Trastuzumab cannot be sold as a bio similar to Roche’s Trastuzumab

In a recent decision, Justice Manmohan Singh of the Delhi High Court has restrained Biocon and Mylan to sell, manufacture, market and advertise their Trastuzumab as a bio similar to Roche’s Trastuzumab which is sold under the brand names of HERCEPTIN®, HERCLON™ and BICELTIS®.

Trastuzumab enjoys a global reputation for being an accepted biological treatment for HER 2 positive breast cancer worldwide. The facts of the case are as follows:

Roche Products is the importer and marketer of this innovator molecule in India. Biocon Limited co-developed and purported biosimilar version of Trastuzumab, along with Mylan Inc. and obtained an approval to market and sell the biosimilar version of Trastuzumab. Roche filed a suit for injunction against Biocon, Mylan Inc., and Mylan Pharmaceuticals Private Ltd. The Drug Controller General of India (DGCI) who granted the approval to Biocon and Mylan was also made a party to the suit.

Roche contended that the defendants’ drugs are, inter alia, being misrepresented as “Trastuzumab”, “biosimilar Trastuzumab” and a biosimilar version of HERCEPTIN® without following due process for obtaining appropriate approvals in accordance with the Guidelines on Similar Biologics. Roche also argued that Biocon has not conducted various tests required under the law for drug approval including  Phase I and Phase II trials. The defendant has also not independently generated requisite data in order to demonstrate similarity between the drug and the plaintiffs’ Trastuzumab, both in terms of the stages and the sample size of the tests conducted by defendant No.2.

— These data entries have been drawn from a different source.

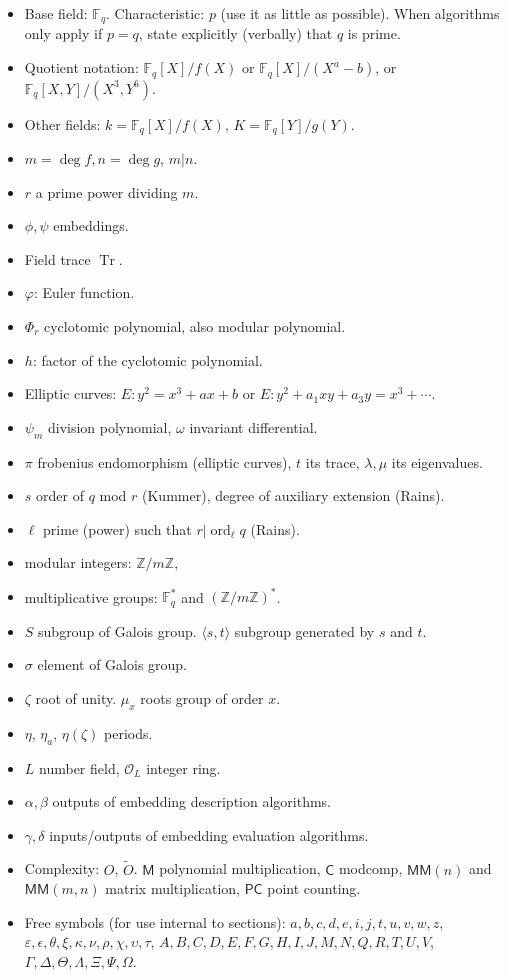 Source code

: \documentclass[12pt]{article}
\theoremstyle{plain}
\theoremstyle{definition}
\newcommand{\tildO}{\tilde{O}}
\DeclareMathOperator{\trace}{Tr} %
\DeclareMathOperator{\order}{ord} %
\def\Z{\ensuremath{\mathbb{Z}}}
\def\F{\ensuremath{\mathbb{F}}}
\def\MM{\ensuremath{\mathsf{M}}}
\def\MMM{\ensuremath{\mathsf{MM}}}
\def\MC{\ensuremath{\mathsf{C}}}
\def\PC{\ensuremath{\mathsf{PC}}}
\def\euler{\ensuremath{\varphi}}
\newcounter{algorithm}
\begin{document}
\begin{itemize}
\item Base field: $\F_q$. Characteristic: $p$ (use it as little as
  possible). When algorithms only apply if $p=q$, state explicitly
  (verbally) that $q$ is prime.
\item Quotient notation: $\F_q[X]/f(X)$ or $\F_q[X]/(X^a-b)$, or
  $\F_q[X,Y]/(X^3,Y^6)$.
\item Other fields: $k = \F_q[X]/f(X)$, $K = \F_q[Y]/g(Y)$.
\item $m = \deg f, n=\deg g$, $m|n$.
\item $r$ a prime power dividing $m$.
\item $\phi,\psi$ embeddings.
\item Field trace $\trace$.
\item $\euler$: Euler function.
\item $\Phi_r$ cyclotomic polynomial, also modular polynomial.
\item $h$: factor of the cyclotomic polynomial.
\item Elliptic curves: $E:y^2=x^3+ax+b$ or $E:y^2+a_1xy+a_3y=x^3+\cdots$.
\item $\psi_m$ division polynomial, $\omega$ invariant differential.
\item $\pi$ frobenius endomorphism (elliptic curves), $t$ its trace,
  $\lambda,\mu$ its eigenvalues.
\item $s$ order of $q$ mod $r$ (Kummer), degree of auxiliary extension (Rains).
\item $\ell$ prime (power) such that $r|\order_\ell q$ (Rains).
\item modular integers: $\Z/m\Z$,
\item multiplicative groups: $\F_q^\ast$ and $(\Z/m\Z)^\ast$.
\item $S$ subgroup of Galois group. $\langle s,t \rangle$ subgroup
  generated by $s$ and $t$.
\item $\sigma$ element of Galois group.
\item $\zeta$ root of unity. $\mu_x$ roots group of order $x$.
\item $\eta$, $\eta_a$, $\eta(\zeta)$ periods.
\item $L$ number field, $\mathcal{O}_L$ integer ring.
\item $\alpha,\beta$ outputs of embedding description algorithms.
\item $\gamma,\delta$ inputs/outputs of embedding evaluation algorithms.
\item Complexity: $O$, $\tildO$. $\MM$ polynomial multiplication,
  $\MC$ modcomp, $\MMM(n)$ and $\MMM(m,n)$ matrix multiplication,
  $\PC$ point counting.
\item Free symbols (for use internal to sections):
  $a,b,c,d,e,i,j,t,u,v,w,z$,
  $\varepsilon,\epsilon,\theta,\xi,\kappa,\nu,\rho,\chi,\upsilon,\tau$,
  $A,B,C,D,E,F,G,H,I,J,M,N,Q,R,T,U,V$,
  $\Gamma,\Delta,\Theta,\Lambda,\Xi,\Psi,\Omega$.
\end{itemize}
\end{document}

It was also averred that as per the procedure for the approval of new drugs in India, after New Drugs Advisory Committee (NDAC) has reviewed an application for a new drug and given its recommendation, it refers such application to a Technical Committee (the “TC”), for consideration along with its recommendation. After the TC has endorsed the recommendation made by NDAC, it refers the application to the Apex Committee, and only after both TC and the Apex Committee have endorsed the recommendation of the NDAC, should defendant No.1 consider granting its approval to such an application.

This is usually a time consuming process and the consideration by the NDAC, the TC and the Apex Committee , but however this was done in a short span of five days i.e. between 18th October to 23rd October, 2013. The undue haste with which the approval was granted suggests that all factors relevant to the approval of a biosimilar drug under the Guidelines on Similar Biologies and under other internationally recognised standards were not taken into consideration at the time of granting such an approval.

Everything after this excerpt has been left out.